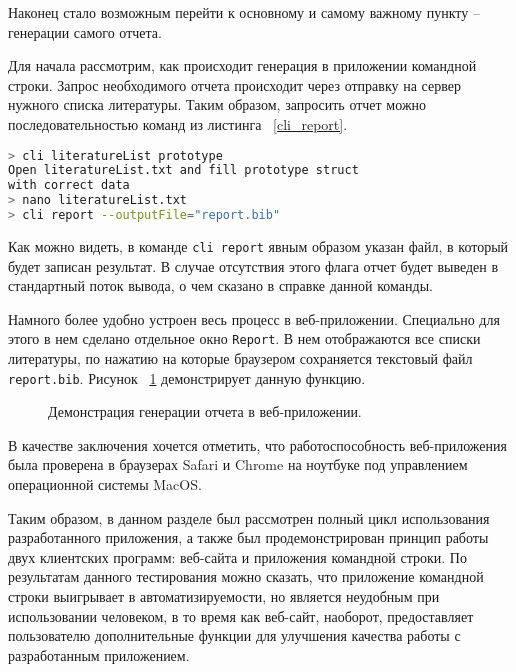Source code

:Наконец стало возможным перейти к основному и самому важному пункту -- генерации самого отчета.

Для начала рассмотрим, как происходит генерация в приложении командной строки. Запрос необходимого отчета
происходит через отправку на сервер нужного списка литературы. Таким образом, запросить отчет можно последовательностью
команд из листинга ~\ref{cli_report}.

\begin{lstlisting}[language=bash, caption = {Запрос отчета в приложении командной строки.}, captionpos=b, label={cli_report}]
> cli literatureList prototype
Open literatureList.txt and fill prototype struct 
with correct data
> nano literatureList.txt
> cli report --outputFile="report.bib"
\end{lstlisting}

Как можно видеть, в команде \texttt{cli report} явным образом указан файл, в который будет записан результат. В случае
отсутствия этого флага отчет будет выведен в стандартный поток вывода, о чем сказано в справке данной команды.

Намного более удобно устроен весь процесс в веб-приложении. Специально для этого в нем сделано отдельное окно \texttt{Report}.
В нем отображаются все списки литературы, по нажатию на которые браузером сохраняется текстовый файл \texttt{report.bib}.
Рисунок ~\ref{web_report} демонстрирует данную функцию.

\begin{figure}[h!]
	\caption{Демонстрация генерации отчета в веб-приложении.}
	\label{web_report}
\end{figure}

В качестве заключения хочется отметить, что работоспособность веб-приложения была проверена в браузерах Safari и Chrome на ноутбуке
под управлением операционной системы MacOS.

Таким образом, в данном разделе был рассмотрен полный цикл использования разработанного приложения, а также был продемонстрирован
принцип работы двух клиентских программ: веб-сайта и приложения командной строки. По результатам данного тестирования можно сказать, что
приложение командной строки выигрывает в автоматизируемости, но является неудобным при использовании человеком, в то время как 
веб-сайт, наоборот, предоставляет пользователю дополнительные функции для улучшения качества работы с разработанным приложением.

◆ ◆ ◆ ◆

#### YOUR TASK
Please copy out every line in the listing that has the string "begin".

#### SOLUTION FOR THIS PROBLEM
\begin{lstlisting}[language=bash, caption = {Запрос отчета в приложении командной строки.}, captionpos=b, label={cli_report}]
\begin{figure}[h!]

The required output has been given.